The Australian Senate has now passed The Tax Amendment (Tax incentives for innovation) Act. The Act introduces a non-refundable, carry-forward tax offset for investors equal to 20% of the amount invested into ‘Early Stage Innovation Companies’ (ESICs), up to a cap of $200,000.

There are a number of criteria to ensure that the investment meets the requirements of the Act. One of those requirements is that the ESIC must issue the investors new shares on or after 1 July 2016. The concern has been that the delayed start date will lead to a ‘funding drought/strike’ for startups, with investors holding off until 1 July.

Now that the start date for these measures has been set the question arises as to whether it is possible to provide funds to the company before 1 July and still qualify for the tax concessions.

One idea that has been floated is to structure the investment to provide the funds by way of a convertible note now, which will convert into shares on or after 1 July

The Explanatory Memorandum to the enacting Bill stated that “investors that acquire equity interests from the conversion of convertible notes and not precluded from qualifying for the tax offset, where the company issuing those equity interests is a qualifying ESIC at the time of the conversion into shares”.

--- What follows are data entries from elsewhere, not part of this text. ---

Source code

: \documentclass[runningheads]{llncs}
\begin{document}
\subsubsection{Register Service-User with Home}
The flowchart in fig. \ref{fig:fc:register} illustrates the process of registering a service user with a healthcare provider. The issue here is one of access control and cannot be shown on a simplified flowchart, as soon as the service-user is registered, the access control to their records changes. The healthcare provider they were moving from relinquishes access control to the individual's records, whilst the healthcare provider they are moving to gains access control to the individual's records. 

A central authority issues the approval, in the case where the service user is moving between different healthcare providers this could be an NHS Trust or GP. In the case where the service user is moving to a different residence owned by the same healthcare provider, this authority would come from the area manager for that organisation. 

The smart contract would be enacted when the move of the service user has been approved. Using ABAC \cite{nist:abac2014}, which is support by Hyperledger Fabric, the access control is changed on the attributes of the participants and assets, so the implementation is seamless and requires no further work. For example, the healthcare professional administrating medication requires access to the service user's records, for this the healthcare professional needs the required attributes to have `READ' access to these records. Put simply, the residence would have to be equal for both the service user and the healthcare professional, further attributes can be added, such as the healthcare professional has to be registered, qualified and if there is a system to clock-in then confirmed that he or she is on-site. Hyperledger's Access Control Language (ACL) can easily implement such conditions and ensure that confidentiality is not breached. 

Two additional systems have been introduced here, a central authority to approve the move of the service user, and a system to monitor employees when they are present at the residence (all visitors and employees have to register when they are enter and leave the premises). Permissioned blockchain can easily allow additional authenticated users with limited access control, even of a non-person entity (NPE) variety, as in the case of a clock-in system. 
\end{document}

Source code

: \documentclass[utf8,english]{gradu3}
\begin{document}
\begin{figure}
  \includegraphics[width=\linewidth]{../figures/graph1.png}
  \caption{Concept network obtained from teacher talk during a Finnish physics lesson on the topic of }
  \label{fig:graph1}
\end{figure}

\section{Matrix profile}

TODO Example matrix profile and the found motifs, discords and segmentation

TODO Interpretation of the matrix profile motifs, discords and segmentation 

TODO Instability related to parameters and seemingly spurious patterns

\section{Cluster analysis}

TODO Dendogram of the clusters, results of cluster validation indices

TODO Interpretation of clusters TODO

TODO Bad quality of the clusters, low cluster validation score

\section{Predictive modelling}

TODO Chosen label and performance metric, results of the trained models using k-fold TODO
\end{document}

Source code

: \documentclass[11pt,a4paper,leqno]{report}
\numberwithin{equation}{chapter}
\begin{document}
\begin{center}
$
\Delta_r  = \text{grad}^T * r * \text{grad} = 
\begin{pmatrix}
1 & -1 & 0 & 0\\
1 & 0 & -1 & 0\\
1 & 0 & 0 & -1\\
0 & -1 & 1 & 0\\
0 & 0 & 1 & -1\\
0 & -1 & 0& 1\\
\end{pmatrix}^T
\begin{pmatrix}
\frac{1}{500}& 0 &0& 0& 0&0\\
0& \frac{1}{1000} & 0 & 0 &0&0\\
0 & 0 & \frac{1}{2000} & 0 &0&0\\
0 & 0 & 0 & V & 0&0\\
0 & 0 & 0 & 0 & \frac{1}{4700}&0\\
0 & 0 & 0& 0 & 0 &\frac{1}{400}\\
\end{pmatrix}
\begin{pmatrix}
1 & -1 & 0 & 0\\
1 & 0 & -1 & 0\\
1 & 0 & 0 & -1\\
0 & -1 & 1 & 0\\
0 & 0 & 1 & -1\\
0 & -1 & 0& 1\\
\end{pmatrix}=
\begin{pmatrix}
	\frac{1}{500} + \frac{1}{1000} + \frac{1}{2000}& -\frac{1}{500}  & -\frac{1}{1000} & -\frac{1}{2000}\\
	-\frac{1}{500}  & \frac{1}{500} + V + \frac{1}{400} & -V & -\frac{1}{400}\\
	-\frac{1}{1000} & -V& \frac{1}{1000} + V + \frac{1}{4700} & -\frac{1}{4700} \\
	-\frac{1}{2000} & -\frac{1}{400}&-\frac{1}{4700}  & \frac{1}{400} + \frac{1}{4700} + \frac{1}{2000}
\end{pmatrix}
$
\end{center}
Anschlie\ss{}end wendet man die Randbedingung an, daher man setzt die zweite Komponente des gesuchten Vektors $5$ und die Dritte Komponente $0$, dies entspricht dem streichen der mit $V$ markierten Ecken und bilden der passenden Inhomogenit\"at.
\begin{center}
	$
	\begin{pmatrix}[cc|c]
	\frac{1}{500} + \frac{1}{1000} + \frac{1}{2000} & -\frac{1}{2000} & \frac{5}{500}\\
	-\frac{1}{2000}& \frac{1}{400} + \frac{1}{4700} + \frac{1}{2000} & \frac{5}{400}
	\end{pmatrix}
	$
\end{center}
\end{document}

On its face this would seem to indicate that it would be possible to provide funds to qualifying ESIC now by way of a convertible note which converts into new shares post 30 June and obtain the tax offset.

However this is not the end of the story. The Australian Tax Office has wide discretionary powers to deny a tax benefit where an entity enters into a scheme for the dominant purpose of providing a taxpayer with that tax benefit. The Act expressly amended the general anti-avoidance rules to address the tax offset provided under the Act. The relevant question is then, is the purpose of the ‘scheme’ (being the provision of funds to the company by way of a convertible note) to make a commercial investment in the company or to obtain the benefit of the tax offset?

While this article is too short to fully explain the intricacies of these provisions, in summary in determining the ‘dominant purpose’, the ATO focuses on a number of factors including the structure of the scheme and the time it was entered into.

While as any lawyer will tell you, “it depends on the facts”, the following may be a useful guide:

  1. If the company was always seeking to raise funds by way of a convertible note which will convert on the next fundraising based on a reasonable time horizon, the terms of which incorporate typical features such as a market conversion discount, coupon rate and a capped limit on the valuation price, then it is difficult to see how the ATO could seek to apply the anti-avoidance provisions if the note converts post 30 June 2016.
  2. If the company was seeking equity, but restructures the offering to be a convertible note issued pre 1 July but which will automatically convert on 1 July into shares with no or only a nominal discount, then it is highly likely that the ATO could deny the tax offset to the investor.

As always, the difficult part is advising on the ‘grey’ between these black and white extremes. Any companies or investors looking to use convertible notes to bridge the funding drought period should obtain advice on this issue before finalising the funding.